Different patterns of TCR β chain regulation following allo‐ and xeno‐transplantation

Abstract

Background: In the concordant hamster‐to‐rat cardiac xenograft model, recipients treated with cobra venom factor for the first 10 days following transplantation and daily with Cyclosporine A (CsA) do not reject their grafts. However, when CsA is withdrawn on day 40, an acute cellular rejection occurs within 4 ± 1 days. Allografts performed in the same conditions are rejected within 18 ± 4 days. Methods: In this model, we have compared graft infiltrating T cells through both a quantitative (number of Vβ transcripts) and qualitative (CDR3 length distribution) assessment of the T cell receptor (TCR) β chain transcriptome in allo‐ and xeno‐transplantations.

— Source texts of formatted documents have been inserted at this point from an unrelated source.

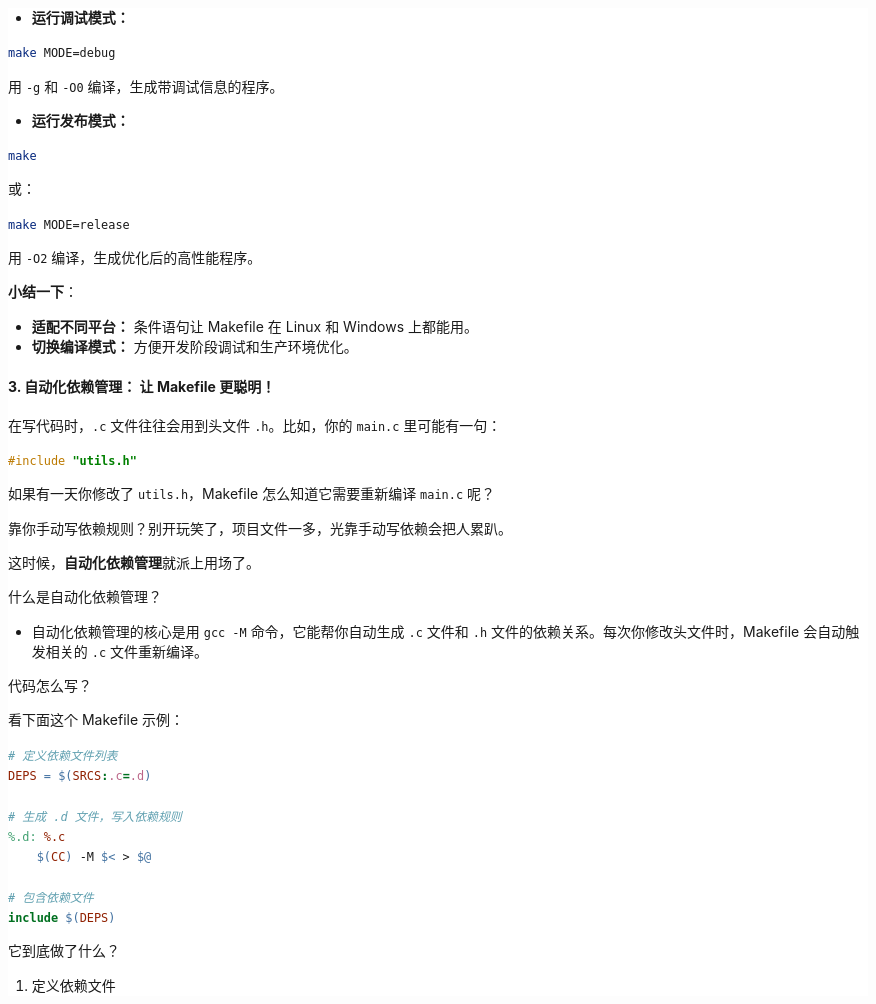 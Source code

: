 + **运行调试模式：**

```bash
make MODE=debug
```

用 `-g` 和 `-O0` 编译，生成带调试信息的程序。

+ **运行发布模式：**

```bash
make
```
或：
```bash
make MODE=release
```
用 `-O2` 编译，生成优化后的高性能程序。

**小结一下**：

+ **适配不同平台：** 条件语句让 Makefile 在 Linux 和 Windows 上都能用。
+ **切换编译模式：** 方便开发阶段调试和生产环境优化。

#### 3. 自动化依赖管理： 让 Makefile 更聪明！  

在写代码时，`.c` 文件往往会用到头文件 `.h`。比如，你的 `main.c` 里可能有一句：

```c
#include "utils.h"
```

如果有一天你修改了 `utils.h`，Makefile 怎么知道它需要重新编译 `main.c` 呢？  

靠你手动写依赖规则？别开玩笑了，项目文件一多，光靠手动写依赖会把人累趴。

这时候，**自动化依赖管理**就派上用场了。

什么是自动化依赖管理？

- 自动化依赖管理的核心是用 `gcc -M` 命令，它能帮你自动生成 `.c` 文件和 `.h` 文件的依赖关系。每次你修改头文件时，Makefile 会自动触发相关的 `.c` 文件重新编译。

代码怎么写？

看下面这个 Makefile 示例：

```makefile
# 定义依赖文件列表
DEPS = $(SRCS:.c=.d)

# 生成 .d 文件，写入依赖规则
%.d: %.c
	$(CC) -M $< > $@

# 包含依赖文件
include $(DEPS)
```

它到底做了什么？

1. 定义依赖文件
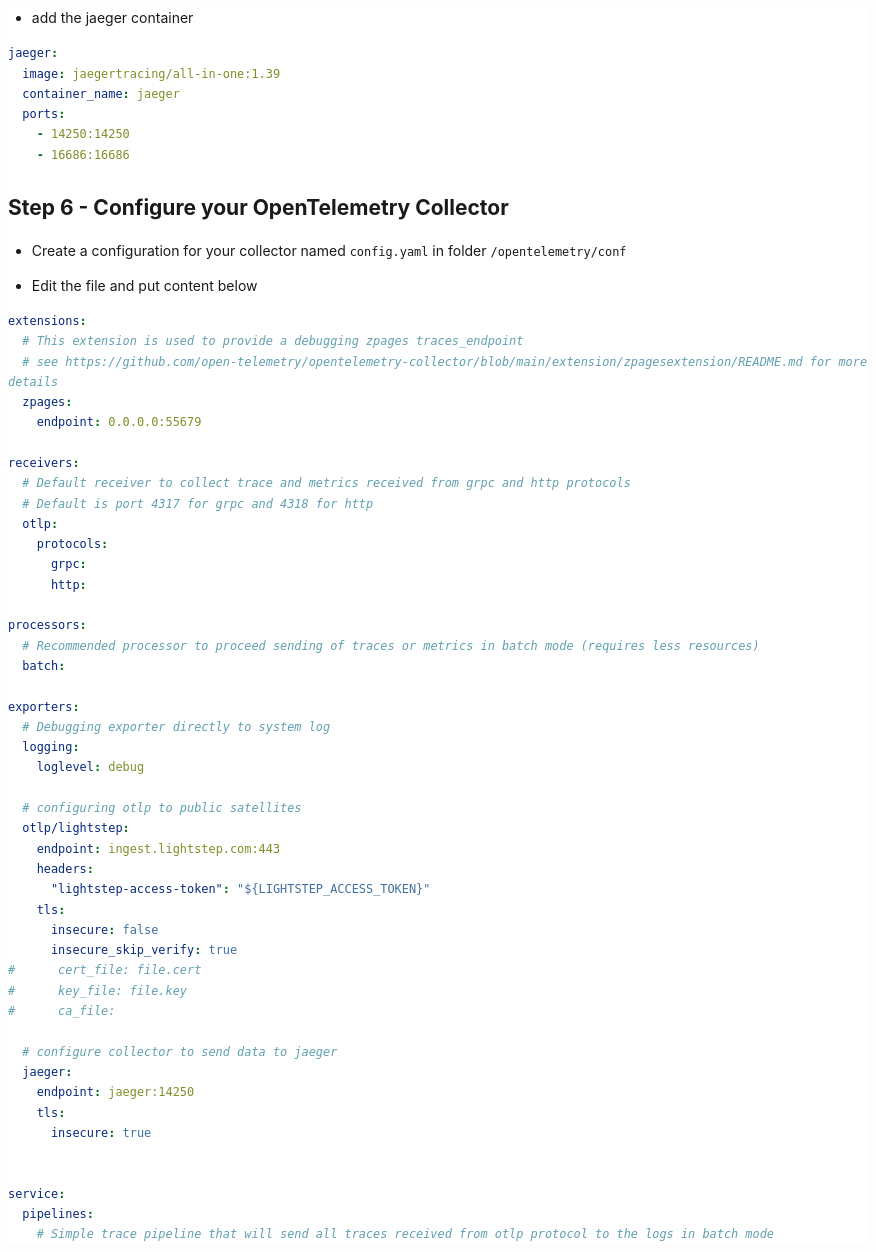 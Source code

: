   - add the jaeger container
  ```yaml
  jaeger:
    image: jaegertracing/all-in-one:1.39
    container_name: jaeger
    ports:
      - 14250:14250
      - 16686:16686
  ```


## Step 6 - Configure your OpenTelemetry Collector

- Create a configuration for your collector named `config.yaml` in folder `/opentelemetry/conf`

- Edit the file and put content below
```yaml
extensions:
  # This extension is used to provide a debugging zpages traces_endpoint
  # see https://github.com/open-telemetry/opentelemetry-collector/blob/main/extension/zpagesextension/README.md for more details
  zpages:
    endpoint: 0.0.0.0:55679

receivers:
  # Default receiver to collect trace and metrics received from grpc and http protocols
  # Default is port 4317 for grpc and 4318 for http
  otlp:
    protocols:
      grpc:
      http:

processors:
  # Recommended processor to proceed sending of traces or metrics in batch mode (requires less resources)
  batch:

exporters:
  # Debugging exporter directly to system log
  logging:
    loglevel: debug

  # configuring otlp to public satellites
  otlp/lightstep:
    endpoint: ingest.lightstep.com:443
    headers:
      "lightstep-access-token": "${LIGHTSTEP_ACCESS_TOKEN}"
    tls:
      insecure: false
      insecure_skip_verify: true
#      cert_file: file.cert
#      key_file: file.key
#      ca_file:

  # configure collector to send data to jaeger
  jaeger:
    endpoint: jaeger:14250
    tls:
      insecure: true


service:
  pipelines:
    # Simple trace pipeline that will send all traces received from otlp protocol to the logs in batch mode
``` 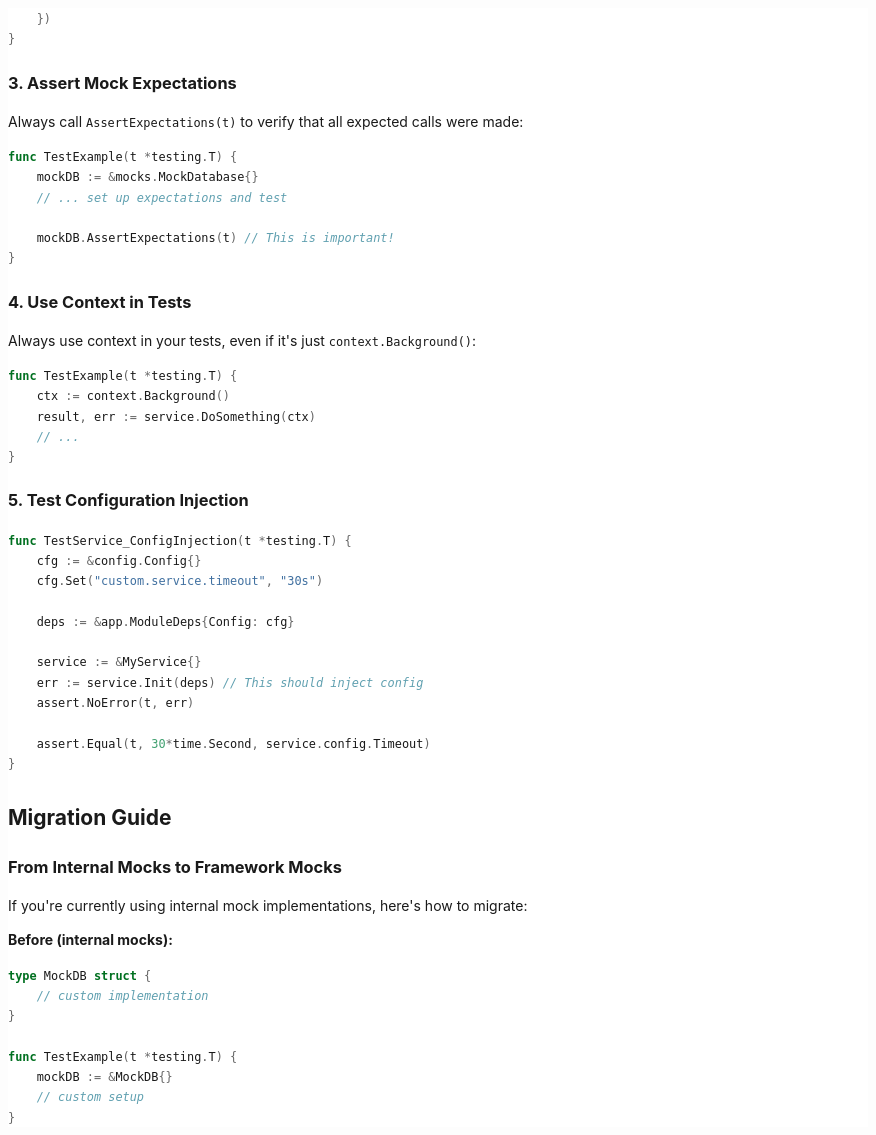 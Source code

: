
 ```go
    })
}
```

### 3. Assert Mock Expectations

Always call `AssertExpectations(t)` to verify that all expected calls were made:

```go
func TestExample(t *testing.T) {
    mockDB := &mocks.MockDatabase{}
    // ... set up expectations and test

    mockDB.AssertExpectations(t) // This is important!
}
```

### 4. Use Context in Tests

Always use context in your tests, even if it's just `context.Background()`:

```go
func TestExample(t *testing.T) {
    ctx := context.Background()
    result, err := service.DoSomething(ctx)
    // ...
}
```

### 5. Test Configuration Injection

```go
func TestService_ConfigInjection(t *testing.T) {
    cfg := &config.Config{}
    cfg.Set("custom.service.timeout", "30s")

    deps := &app.ModuleDeps{Config: cfg}

    service := &MyService{}
    err := service.Init(deps) // This should inject config
    assert.NoError(t, err)

    assert.Equal(t, 30*time.Second, service.config.Timeout)
}
```

## Migration Guide

### From Internal Mocks to Framework Mocks

If you're currently using internal mock implementations, here's how to migrate:

**Before (internal mocks):**
```go
type MockDB struct {
    // custom implementation
}

func TestExample(t *testing.T) {
    mockDB := &MockDB{}
    // custom setup
}
```
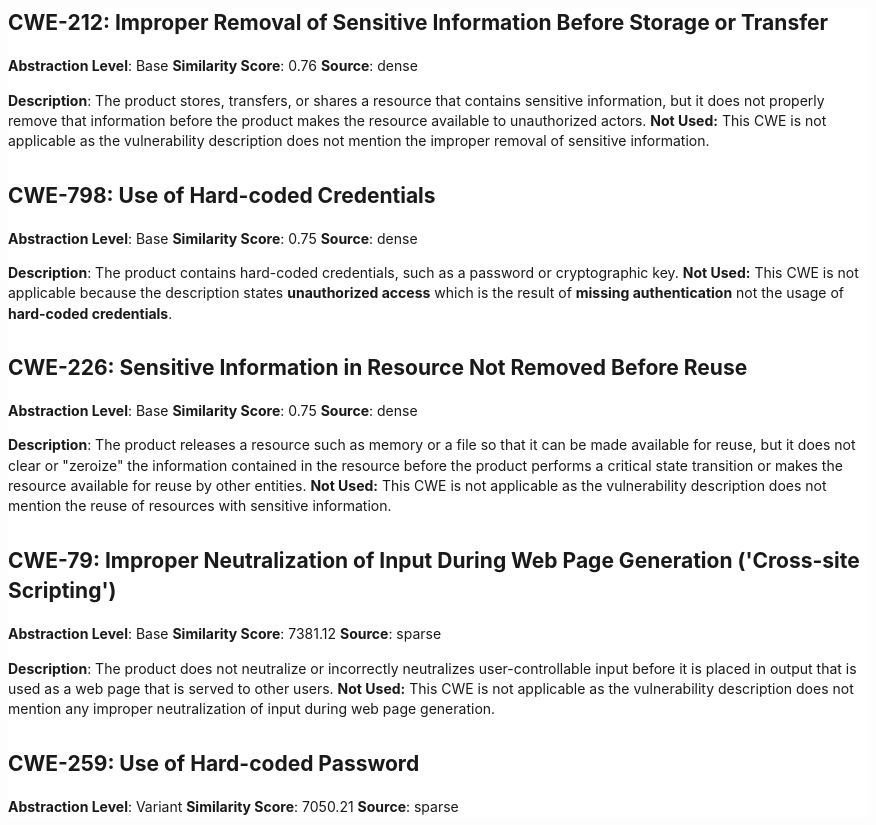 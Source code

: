 ## CWE-212: Improper Removal of Sensitive Information Before Storage or Transfer
**Abstraction Level**: Base
**Similarity Score**: 0.76
**Source**: dense

**Description**:
The product stores, transfers, or shares a resource that contains sensitive information, but it does not properly remove that information before the product makes the resource available to unauthorized actors.
**Not Used:** This CWE is not applicable as the vulnerability description does not mention the improper removal of sensitive information.

## CWE-798: Use of Hard-coded Credentials
**Abstraction Level**: Base
**Similarity Score**: 0.75
**Source**: dense

**Description**:
The product contains hard-coded credentials, such as a password or cryptographic key.
**Not Used:** This CWE is not applicable because the description states **unauthorized access** which is the result of **missing authentication** not the usage of **hard-coded credentials**.

## CWE-226: Sensitive Information in Resource Not Removed Before Reuse
**Abstraction Level**: Base
**Similarity Score**: 0.75
**Source**: dense

**Description**:
The product releases a resource such as memory or a file so that it can be made available for reuse, but it does not clear or "zeroize" the information contained in the resource before the product performs a critical state transition or makes the resource available for reuse by other entities.
**Not Used:** This CWE is not applicable as the vulnerability description does not mention the reuse of resources with sensitive information.

## CWE-79: Improper Neutralization of Input During Web Page Generation ('Cross-site Scripting')
**Abstraction Level**: Base
**Similarity Score**: 7381.12
**Source**: sparse

**Description**:
The product does not neutralize or incorrectly neutralizes user-controllable input before it is placed in output that is used as a web page that is served to other users.
**Not Used:** This CWE is not applicable as the vulnerability description does not mention any improper neutralization of input during web page generation.

## CWE-259: Use of Hard-coded Password
**Abstraction Level**: Variant
**Similarity Score**: 7050.21
**Source**: sparse
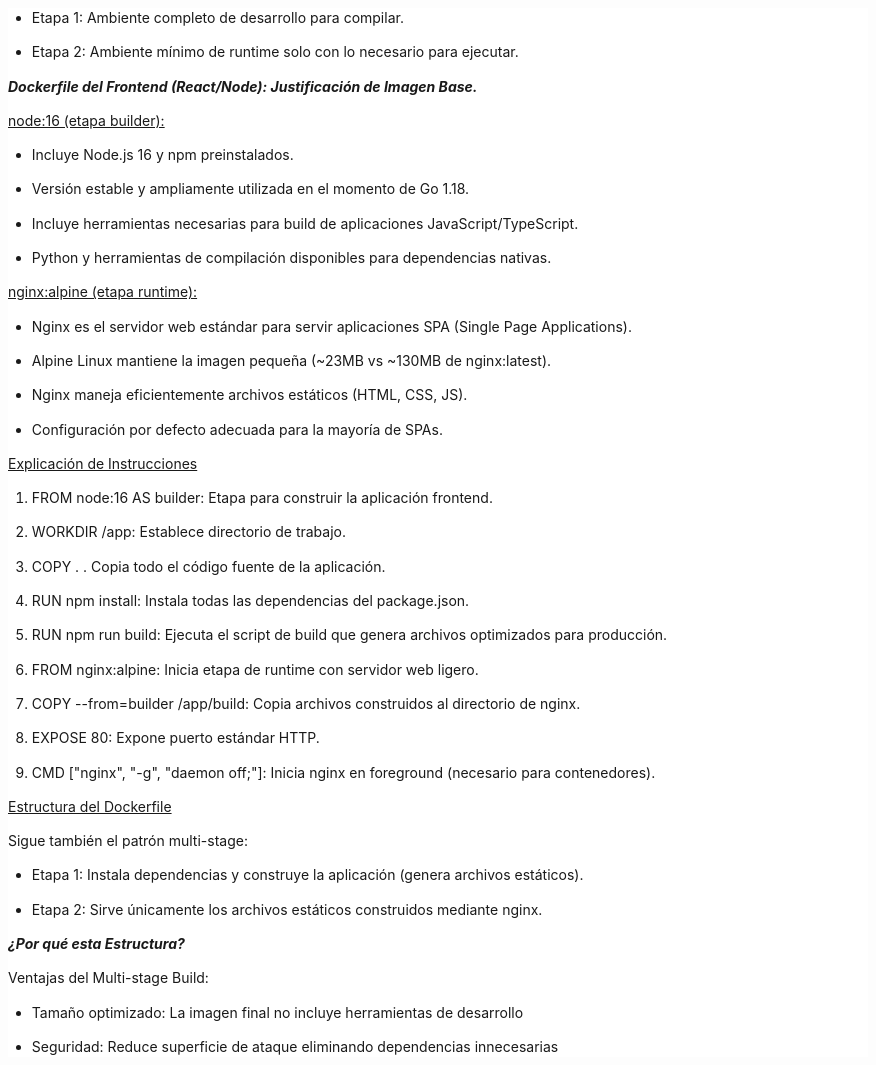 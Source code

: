 -   Etapa 1: Ambiente completo de desarrollo para compilar.

-   Etapa 2: Ambiente mínimo de runtime solo con lo necesario para ejecutar.

***Dockerfile del Frontend (React/Node): Justificación de Imagen Base.***

<ins>node:16 (etapa builder):</ins>

-   Incluye Node.js 16 y npm preinstalados.

-   Versión estable y ampliamente utilizada en el momento de Go 1.18.

-   Incluye herramientas necesarias para build de aplicaciones JavaScript/TypeScript.

-   Python y herramientas de compilación disponibles para dependencias nativas.

<ins>nginx:alpine (etapa runtime):</ins>

-   Nginx es el servidor web estándar para servir aplicaciones SPA (Single Page Applications).

-   Alpine Linux mantiene la imagen pequeña (\~23MB vs \~130MB de nginx:latest).

-   Nginx maneja eficientemente archivos estáticos (HTML, CSS, JS).

-   Configuración por defecto adecuada para la mayoría de SPAs.

<ins>Explicación de Instrucciones</ins>

1.  FROM node:16 AS builder: Etapa para construir la aplicación frontend.

2.  WORKDIR /app: Establece directorio de trabajo.

3.  COPY . . Copia todo el código fuente de la aplicación.

4.  RUN npm install: Instala todas las dependencias del package.json.

5.  RUN npm run build: Ejecuta el script de build que genera archivos optimizados para producción.

6.  FROM nginx:alpine: Inicia etapa de runtime con servidor web ligero.

7.  COPY \--from=builder /app/build: Copia archivos construidos al directorio de nginx.

8.  EXPOSE 80: Expone puerto estándar HTTP.

9.  CMD \[\"nginx\", \"-g\", \"daemon off;\"\]: Inicia nginx en foreground (necesario para contenedores).

<ins>Estructura del Dockerfile</ins>

Sigue también el patrón multi-stage:

-   Etapa 1: Instala dependencias y construye la aplicación (genera archivos estáticos).

-   Etapa 2: Sirve únicamente los archivos estáticos construidos mediante nginx.

***¿Por qué esta Estructura?***

Ventajas del Multi-stage Build:

-   Tamaño optimizado: La imagen final no incluye herramientas de
    desarrollo

-   Seguridad: Reduce superficie de ataque eliminando dependencias
    innecesarias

Results: We report striking differences in TCR usage at day 15 following allo‐ and xeno‐transplantation as well as during rejection following CsA withdrawal. The number of Vβ transcripts was high in both rejected allo‐ and xenografts. However, whereas in xenografts acute rejection occurred without skewing of Vβ CDR3 length distribution, T cells infiltrating allografts during rejection after CsA interruption had a highly altered CDR3 length distribution pattern. In addition, using a correspondence factor analysis of the β chain transcriptome, we show that some families can clusterize and can discriminate allo‐ or xeno‐patterns at the level of both the number of Vβ transcripts and the CDR3 length distribution. Conclusions: Our data show that, in vivo, even in the hamster‐to‐rat concordant combination, the anti‐xenograft T cell response is strong and will likely represent another challenge for xenotransplantation.